### How to complete this task
Each record is to be printed again exactly, though not its pictures.

### Input for this task
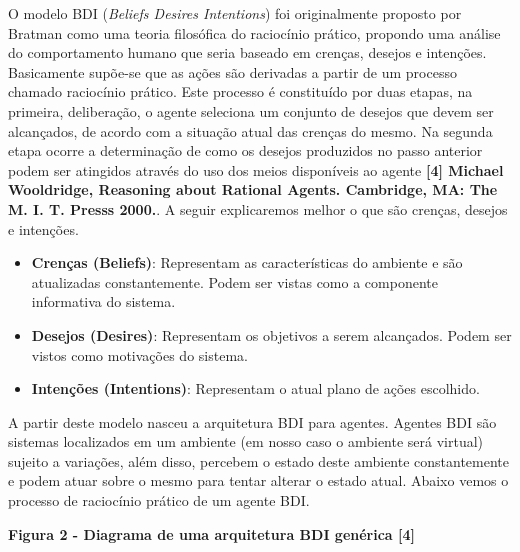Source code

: O modelo BDI (\textit{Beliefs Desires Intentions}) foi originalmente proposto por Bratman como uma teoria filosófica do raciocínio prático, propondo uma análise do comportamento humano que seria baseado em crenças, desejos e intenções.
Basicamente supõe-se que as ações são derivadas a partir de um processo chamado raciocínio prático. Este processo é constituído por duas etapas, na primeira, deliberação, o agente seleciona um conjunto de desejos que devem ser alcançados, de acordo com a situação atual das crenças do mesmo. Na segunda etapa ocorre a determinação de como os desejos produzidos no passo anterior podem ser atingidos através do uso dos meios disponíveis ao agente \textbf{[4] Michael Wooldridge, Reasoning about Rational Agents. Cambridge, MA: The M. I. T. Presss 2000.}.
A seguir explicaremos melhor o que são crenças, desejos e intenções.
\begin{itemize}
\item \textbf{Crenças (Beliefs)}: Representam as características do ambiente e são atualizadas constantemente. Podem ser vistas como a componente informativa do sistema.
\item \textbf{Desejos (Desires)}: Representam os objetivos a serem alcançados. Podem ser vistos como motivações do sistema.
\item \textbf{Intenções (Intentions)}: Representam o atual plano de ações escolhido. 
\end{itemize}

A partir deste modelo nasceu a arquitetura BDI para agentes. Agentes BDI são sistemas localizados em um ambiente (em nosso caso o ambiente será virtual) sujeito a variações, além disso, percebem o estado deste ambiente constantemente e podem atuar sobre o mesmo para tentar alterar o estado atual.
Abaixo vemos o processo de raciocínio prático de um agente BDI.
 
\textbf{Figura 2 - Diagrama de uma arquitetura BDI genérica [4]}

### Task result
Source code

: O modelo BDI (\textit{Beliefs Desires Intentions}) foi originalmente proposto por Bratman como uma teoria filosófica do raciocínio prático, propondo uma análise do comportamento humano que seria baseado em crenças, desejos e intenções.
Basicamente supõe-se que as ações são derivadas a partir de um processo chamado raciocínio prático. Este processo é constituído por duas etapas, na primeira, deliberação, o agente seleciona um conjunto de desejos que devem ser alcançados, de acordo com a situação atual das crenças do mesmo. Na segunda etapa ocorre a determinação de como os desejos produzidos no passo anterior podem ser atingidos através do uso dos meios disponíveis ao agente \textbf{[4] Michael Wooldridge, Reasoning about Rational Agents. Cambridge, MA: The M. I. T. Presss 2000.}.
A seguir explicaremos melhor o que são crenças, desejos e intenções.
\begin{itemize}
\item \textbf{Crenças (Beliefs)}: Representam as características do ambiente e são atualizadas constantemente. Podem ser vistas como a componente informativa do sistema.
\item \textbf{Desejos (Desires)}: Representam os objetivos a serem alcançados. Podem ser vistos como motivações do sistema.
\item \textbf{Intenções (Intentions)}: Representam o atual plano de ações escolhido. 
\end{itemize}

A partir deste modelo nasceu a arquitetura BDI para agentes. Agentes BDI são sistemas localizados em um ambiente (em nosso caso o ambiente será virtual) sujeito a variações, além disso, percebem o estado deste ambiente constantemente e podem atuar sobre o mesmo para tentar alterar o estado atual.
Abaixo vemos o processo de raciocínio prático de um agente BDI.
 
\textbf{Figura 2 - Diagrama de uma arquitetura BDI genérica [4]}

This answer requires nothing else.